The Midnight Rose

I’m about to say something tremendous.

I think Lucinda Riley is joint with Grisham for my favourite author of all time. 

Wow.

I love how her stories make me feel, they’re powerful and memorable. I really feel like I’m in my own little bubble when I read them.

Riley’s greatest strengthen is her ability to entwine factual history into a fictional story, it’s her unique style which she utilises in all of her stories.

This particular story blended a love story which spread across from England to India and was set in the 1910/20s era. The characters in the present era are sent on an emotional rollercoaster to discover the truth about Anni and Donald’s son. A son that although there is a death certificate, his mother refuses to believe is dead.

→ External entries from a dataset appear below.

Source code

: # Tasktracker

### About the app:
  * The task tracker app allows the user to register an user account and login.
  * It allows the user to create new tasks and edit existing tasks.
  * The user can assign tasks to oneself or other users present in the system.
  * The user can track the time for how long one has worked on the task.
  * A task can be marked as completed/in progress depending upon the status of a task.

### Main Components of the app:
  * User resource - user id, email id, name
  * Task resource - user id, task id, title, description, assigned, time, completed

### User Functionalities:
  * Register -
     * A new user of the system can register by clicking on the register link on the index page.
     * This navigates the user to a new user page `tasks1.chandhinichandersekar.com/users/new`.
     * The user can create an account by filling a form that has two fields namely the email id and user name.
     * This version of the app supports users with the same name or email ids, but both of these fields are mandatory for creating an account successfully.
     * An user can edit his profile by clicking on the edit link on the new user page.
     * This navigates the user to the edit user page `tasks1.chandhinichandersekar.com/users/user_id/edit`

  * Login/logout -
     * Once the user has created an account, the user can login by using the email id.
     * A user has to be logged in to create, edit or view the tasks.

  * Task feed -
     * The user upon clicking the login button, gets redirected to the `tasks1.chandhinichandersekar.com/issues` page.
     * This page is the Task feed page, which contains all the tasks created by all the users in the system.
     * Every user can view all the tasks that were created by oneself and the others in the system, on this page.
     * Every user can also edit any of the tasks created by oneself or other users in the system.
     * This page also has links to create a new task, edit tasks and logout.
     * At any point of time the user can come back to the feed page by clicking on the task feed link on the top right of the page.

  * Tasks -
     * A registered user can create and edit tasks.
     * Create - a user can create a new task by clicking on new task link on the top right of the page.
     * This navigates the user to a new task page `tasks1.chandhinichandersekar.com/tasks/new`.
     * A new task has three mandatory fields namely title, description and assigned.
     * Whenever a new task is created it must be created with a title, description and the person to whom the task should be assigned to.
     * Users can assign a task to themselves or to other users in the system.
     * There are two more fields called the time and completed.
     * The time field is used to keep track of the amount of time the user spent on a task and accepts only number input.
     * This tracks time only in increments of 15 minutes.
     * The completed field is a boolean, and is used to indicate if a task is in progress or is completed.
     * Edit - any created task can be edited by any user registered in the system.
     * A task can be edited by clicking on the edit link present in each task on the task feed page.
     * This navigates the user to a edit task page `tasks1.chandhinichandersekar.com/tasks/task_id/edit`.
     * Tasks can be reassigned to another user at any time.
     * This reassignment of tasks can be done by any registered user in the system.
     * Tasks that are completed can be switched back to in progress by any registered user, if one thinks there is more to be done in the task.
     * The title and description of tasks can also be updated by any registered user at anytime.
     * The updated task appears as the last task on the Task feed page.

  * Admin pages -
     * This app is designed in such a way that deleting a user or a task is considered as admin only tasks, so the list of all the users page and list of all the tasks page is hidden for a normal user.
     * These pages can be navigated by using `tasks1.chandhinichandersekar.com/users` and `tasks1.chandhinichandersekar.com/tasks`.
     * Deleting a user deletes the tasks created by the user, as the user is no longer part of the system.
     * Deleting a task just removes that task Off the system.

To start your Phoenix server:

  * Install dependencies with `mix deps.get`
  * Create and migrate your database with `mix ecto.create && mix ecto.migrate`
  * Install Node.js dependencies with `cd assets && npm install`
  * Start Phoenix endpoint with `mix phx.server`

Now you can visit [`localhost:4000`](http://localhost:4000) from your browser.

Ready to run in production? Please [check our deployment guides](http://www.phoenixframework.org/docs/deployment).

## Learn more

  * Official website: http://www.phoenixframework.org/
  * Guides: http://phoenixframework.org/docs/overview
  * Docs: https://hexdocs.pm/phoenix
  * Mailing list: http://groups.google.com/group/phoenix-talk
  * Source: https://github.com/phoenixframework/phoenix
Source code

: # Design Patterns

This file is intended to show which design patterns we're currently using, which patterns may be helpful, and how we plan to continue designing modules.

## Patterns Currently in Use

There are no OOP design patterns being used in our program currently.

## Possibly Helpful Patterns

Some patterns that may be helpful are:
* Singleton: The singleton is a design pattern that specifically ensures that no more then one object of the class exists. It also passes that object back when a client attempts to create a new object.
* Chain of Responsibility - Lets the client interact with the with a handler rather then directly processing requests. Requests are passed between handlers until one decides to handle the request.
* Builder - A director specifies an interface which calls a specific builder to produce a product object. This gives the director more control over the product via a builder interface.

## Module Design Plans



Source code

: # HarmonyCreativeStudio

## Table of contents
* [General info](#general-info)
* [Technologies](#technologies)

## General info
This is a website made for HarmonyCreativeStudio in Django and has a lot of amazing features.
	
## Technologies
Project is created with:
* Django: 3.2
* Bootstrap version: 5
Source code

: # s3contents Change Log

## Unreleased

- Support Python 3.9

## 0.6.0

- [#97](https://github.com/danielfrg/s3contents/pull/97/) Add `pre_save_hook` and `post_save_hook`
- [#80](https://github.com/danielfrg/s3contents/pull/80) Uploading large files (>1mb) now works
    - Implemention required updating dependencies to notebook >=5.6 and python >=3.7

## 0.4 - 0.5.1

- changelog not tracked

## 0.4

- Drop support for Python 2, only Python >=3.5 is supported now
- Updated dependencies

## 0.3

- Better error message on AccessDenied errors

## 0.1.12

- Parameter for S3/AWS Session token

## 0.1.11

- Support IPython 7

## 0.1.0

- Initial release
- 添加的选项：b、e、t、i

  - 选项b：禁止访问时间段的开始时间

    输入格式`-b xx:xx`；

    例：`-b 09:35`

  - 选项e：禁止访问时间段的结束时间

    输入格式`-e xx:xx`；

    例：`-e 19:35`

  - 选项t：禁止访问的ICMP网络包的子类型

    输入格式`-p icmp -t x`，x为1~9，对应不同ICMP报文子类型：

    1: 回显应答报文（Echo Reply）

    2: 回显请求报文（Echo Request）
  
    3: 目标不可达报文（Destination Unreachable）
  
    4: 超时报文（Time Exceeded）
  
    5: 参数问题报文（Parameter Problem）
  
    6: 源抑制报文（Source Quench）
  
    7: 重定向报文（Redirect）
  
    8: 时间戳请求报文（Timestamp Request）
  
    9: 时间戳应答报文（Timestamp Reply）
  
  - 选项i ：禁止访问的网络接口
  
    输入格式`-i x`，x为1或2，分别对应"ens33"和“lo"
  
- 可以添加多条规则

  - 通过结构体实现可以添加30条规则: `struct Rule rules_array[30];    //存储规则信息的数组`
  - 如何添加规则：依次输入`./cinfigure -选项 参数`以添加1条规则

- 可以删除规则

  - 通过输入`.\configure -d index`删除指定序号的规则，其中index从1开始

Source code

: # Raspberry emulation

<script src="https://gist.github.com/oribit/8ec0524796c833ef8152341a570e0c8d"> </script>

Ari is led by his great grandmother’s final wishes to Devon to Astbury Hall, where Anni had spent some of her most happiest and also saddest memories. The hall is currently being used as a set for a film based in the 1920s… nicely timed for the plot flashbacks to Anni’s past. The main film character; Rebecca, becomes intrigued by Anni’s past and pushes the current lord of the hall; Anthony, to meet with Ari and delve down memory lane to discover some sordid truths about the family tree.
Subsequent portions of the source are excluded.